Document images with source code
————————

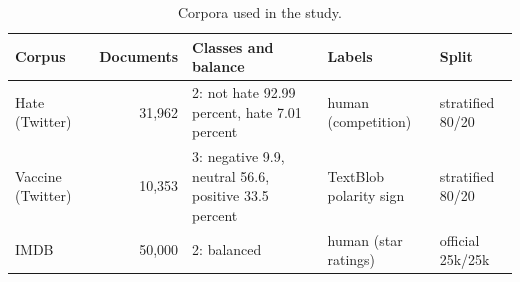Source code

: \begin{table}[t]
\centering
\caption{Corpora used in the study.}
\label{tab:corpora}
\footnotesize\setlength{\tabcolsep}{4pt}
\begin{tabular}{lrp{4.6cm}p{2.6cm}l}
\toprule
Corpus & Documents & Classes and balance & Labels & Split \\
\midrule
Hate (Twitter) & 31,962 & 2: not hate 92.99 percent, hate 7.01 percent & human (competition) & stratified 80/20 \\
Vaccine (Twitter) & 10,353 & 3: negative 9.9, neutral 56.6, positive 33.5 percent & TextBlob polarity sign & stratified 80/20 \\
IMDB & 50,000 & 2: balanced & human (star ratings) & official 25k/25k \\
\bottomrule
\end{tabular}
\end{table}
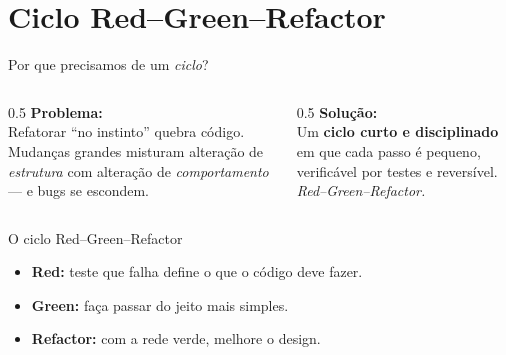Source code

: \documentclass[aspectratio=169]{beamer}
\begin{document}
\section{Ciclo Red--Green--Refactor}

\begin{frame}{Por que precisamos de um \emph{ciclo}?}
  \begin{columns}[T]
    \begin{column}{0.5\textwidth}
      \textbf{Problema:}\\[0.4em]
      Refatorar ``no instinto'' quebra código.
      Mudanças grandes misturam alteração de
      \emph{estrutura} com alteração de
      \emph{comportamento} --- e bugs se escondem.
    \end{column}
    \begin{column}{0.5\textwidth}
      \textbf{Solução:}\\[0.4em]
      Um \textbf{ciclo curto e disciplinado} em que
      cada passo é pequeno, verificável por testes e
      reversível. \emph{Red--Green--Refactor.}
    \end{column}
  \end{columns}
\end{frame}

\begin{frame}{O ciclo Red--Green--Refactor}
  \begin{center}
  \end{center}
  \begin{itemize}\footnotesize
    \item \textbf{Red:} teste que falha define o que o código deve fazer.
    \item \textbf{Green:} faça passar do jeito mais simples.
    \item \textbf{Refactor:} com a rede verde, melhore o design.
  \end{itemize}
\end{frame}
\end{document}
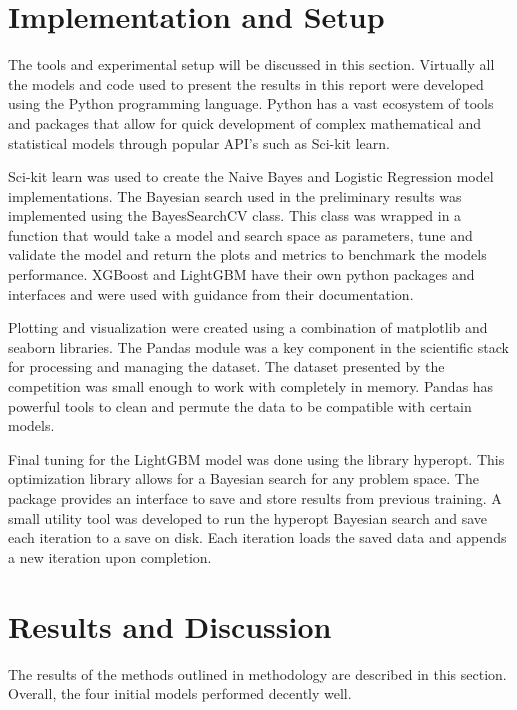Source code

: \documentclass[journal,twoside,web]{ieeecolor}
\begin{document}
                     


\section{Implementation and Setup}
The tools and experimental setup will be discussed in this section. Virtually all the models and code used to present the results in this report were developed using the Python programming language. Python has a vast ecosystem of tools and packages that allow for quick development of complex mathematical and statistical models through popular API's such as Sci-kit learn. 

Sci-kit learn was used to create the Naive Bayes and Logistic Regression model implementations. The Bayesian search used in the preliminary results was implemented using the BayesSearchCV class. This class was wrapped in a function that would take a model and search space as parameters, tune and validate the model and return the plots and metrics to benchmark the models performance. XGBoost and LightGBM have their own python packages and interfaces and were used with guidance from their documentation. 

Plotting and visualization were created using a combination of matplotlib and seaborn libraries. The Pandas module was a key component in the scientific stack for processing and managing the dataset. The dataset presented by the competition was small enough to work with completely in memory. Pandas has powerful tools to clean and permute the data to be compatible with certain models.

Final tuning for the LightGBM model was done using the library hyperopt. This optimization library allows for a Bayesian search for any problem space. The package provides an interface to save and store results from previous training. A small utility tool was developed to run the hyperopt Bayesian search and save each iteration to a save on disk. Each iteration loads the saved data and appends a new iteration upon completion.


\section{Results and Discussion}
The results of the methods outlined in methodology are described in this section. Overall, the four initial models performed decently well. 
\end{document}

————————

#### [Description of the task]
Quote the records above exactly, from the first line through the line containing "Hate (Twitter) &", and leave out the pictures.

#### [Your solution]
Source code

: \begin{table}[t]
\centering
\caption{Corpora used in the study.}
\label{tab:corpora}
\footnotesize\setlength{\tabcolsep}{4pt}
\begin{tabular}{lrp{4.6cm}p{2.6cm}l}
\toprule
Corpus & Documents & Classes and balance & Labels & Split \\
\midrule
Hate (Twitter) & 31,962 & 2: not hate 92.99 percent, hate 7.01 percent & human (competition) & stratified 80/20 \\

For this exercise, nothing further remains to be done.